Kirchweih in Nürnberg:Aus Laufamholz wird "Laufamplastik"

Kirchweih in Nürnberg: Die geschmückte Kunststoffstange in Laufamholz gefällt nicht jedem.

Die geschmückte Kunststoffstange in Laufamholz gefällt nicht jedem.

(Foto: Olaf Przybilla)

Ein Nürnberger Vorstadtverein tauscht seinen Kärwabaum aus Holz für 12 000 Euro gegen einen aus Plastik aus. Und erntet dafür Spott und Häme.

Von Olaf Przybilla, Nürnberg

Laufamholz ist ein gediegener Stadtteil im Osten von Nürnberg, man kann da sehr gut leben. Auf der einen Seite plätschert die Pegnitz, auf der anderen werden die Grundstücke schmucker Einfamilienhäuser von den Nadelbäumen des Lorenzer Reichswalds umgrenzt. Würde man eine Vorabendserie aus Franken drehen wollen, dieser Ort gäbe eine Kulisse dafür ab. Schon allein der Name: Laufamholz, das duftet förmlich nach fränkischem Vorstadtidyll.

Dass der ländlich-schöne Name neuerdings als "Laufamplastik" verunglimpft wird, hat Mathilde Höfler durchaus kommen sehen.
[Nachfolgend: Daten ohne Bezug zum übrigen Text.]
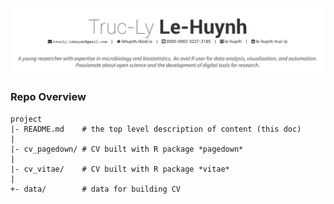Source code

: [![](./cv_vitae/img/cv_preview.png)](https://lehuynh.rbind.io/cv/cv_pagedown.pdf)


### Repo Overview

	project
	|- README.md    # the top level description of content (this doc)
	|
	|- cv_pagedown/ # CV built with R package *pagedown* 
	|
	|- cv_vitae/    # CV built with R package *vitae*
	|
	+- data/        # data for building CV

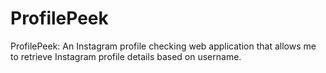 # ProfilePeek
ProfilePeek: An Instagram profile checking web application that allows me to retrieve Instagram profile details based on username.
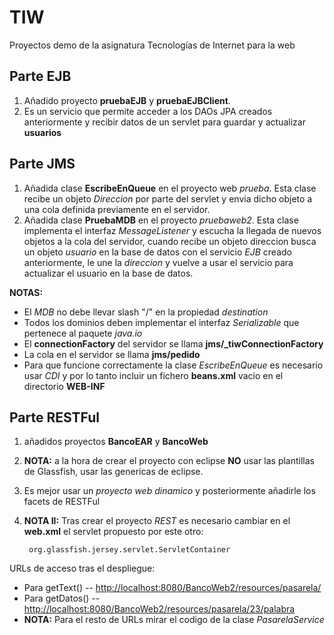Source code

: TIW
===

Proyectos demo de la asignatura Tecnologías de Internet para la web

## Parte EJB

1. Añadido proyecto **pruebaEJB** y **pruebaEJBClient**.
2. Es un servicio que permite acceder a los DAOs JPA creados anteriormente y recibir datos de un servlet para guardar y actualizar  **usuarios**

## Parte JMS

1. Añadida clase **EscribeEnQueue** en el proyecto web _prueba_. Esta clase recibe un objeto _Direccion_ por parte del servlet y envia dicho objeto a una cola definida previamente en el servidor.
2. Añadida clase **PruebaMDB** en el proyecto _pruebaweb2_. Esta clase implementa el interfaz _MessageListener_ y escucha la llegada de nuevos objetos a la cola del servidor, cuando recibe un objeto direccion busca un objeto _usuario_ en la base de datos con el servicio _EJB_ creado anteriormente,  le une la _direccion_ y vuelve a usar el servicio para actualizar el usuario en la base de datos.

**NOTAS:** 
* El _MDB_ no debe llevar slash "/" en la propiedad _destination_
* Todos los dominios deben implementar el interfaz _Serializable_ que pertenece al paquete _java.io_
* El **connectionFactory** del servidor se llama **jms/_tiwConnectionFactory**
* La cola en el servidor se llama **jms/pedido**
* Para que funcione correctamente la clase _EscribeEnQueue_ es necesario usar _CDI_ y por lo tanto incluir un fichero **beans.xml** vacio en el directorio **WEB-INF**

## Parte RESTFul

1. añadidos proyectos **BancoEAR** y **BancoWeb**
2. **NOTA:** a la hora de crear el proyecto con eclipse **NO** usar las plantillas de Glassfish, usar las genericas de eclipse.
3. Es mejor usar un _proyecto web dinamico_ y posteriormente añadirle los facets de RESTFul
4. **NOTA II:** Tras crear el proyecto _REST_ es necesario cambiar en el **web.xml** el servlet propuesto por este otro:

		org.glassfish.jersey.servlet.ServletContainer

URLs de acceso tras el despliegue:

* Para getText() -- [http://localhost:8080/BancoWeb2/resources/pasarela/](http://localhost:8080/BancoWeb2/resources/pasarela/ )
* Para getDatos() -- [http://localhost:8080/BancoWeb2/resources/pasarela/23/palabra](http://localhost:8080/BancoWeb2/resources/pasarela/23/palabra)  
* **NOTA:** Para el resto de URLs mirar el codigo de la clase _PasarelaService_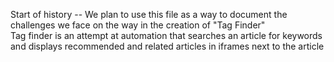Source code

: Start of history -- We plan to use this file as a way to document the challenges we face on the way in the creation of "Tag Finder"<br>
Tag finder is an attempt at automation that searches an article for keywords and displays recommended and related articles in iframes next to the article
Wer den Kärwabaum, den Festbaum der fränkischen Kirchweih also, gegen ein schlankes Schraubkonstrukt aus Kunststoff austauscht, der wird wohl mit "Spott und Häme" rechnen müssen, sagt die Vorsitzende des Vorstadtvereins. Aber was soll's? "Wir stehen jetzt dazu", sagt Höfler.

Immerhin 12 000 Euro hat das Trum gekostet, neben dem, nun ja, Baum werden etwa drei Dutzend Spender aufgelistet. Die Sache war so, erklärt Höfler: Bei der letzten Kärwa hätte ein Böe fast die Kärwaburschen überrascht, der Baum drohte beim Aufstellen zu entgleiten. Zwei Tonnen wiegt so ein regennasses Holz aus dem Wald, so was kann böse ins Auge gehen.

Bei Georgensgmünd, erzählt ein Besucher auf der Kärwa, haben Spaßvögel mal den Baum abgesägt. Lustige Sache, könnte man meinen. Weniger lustig war, dass der Baum fünf Autos demoliert hat. Der Mann aus Georgensgmünd klopft an den Laufamholzer Kunststoffschraubbaum mit wehendem Nadelbaumaufsatz. Klingt ziemlich hohl. "Aber das ist die Zukunft, da bin ich mir sicher", sagt er.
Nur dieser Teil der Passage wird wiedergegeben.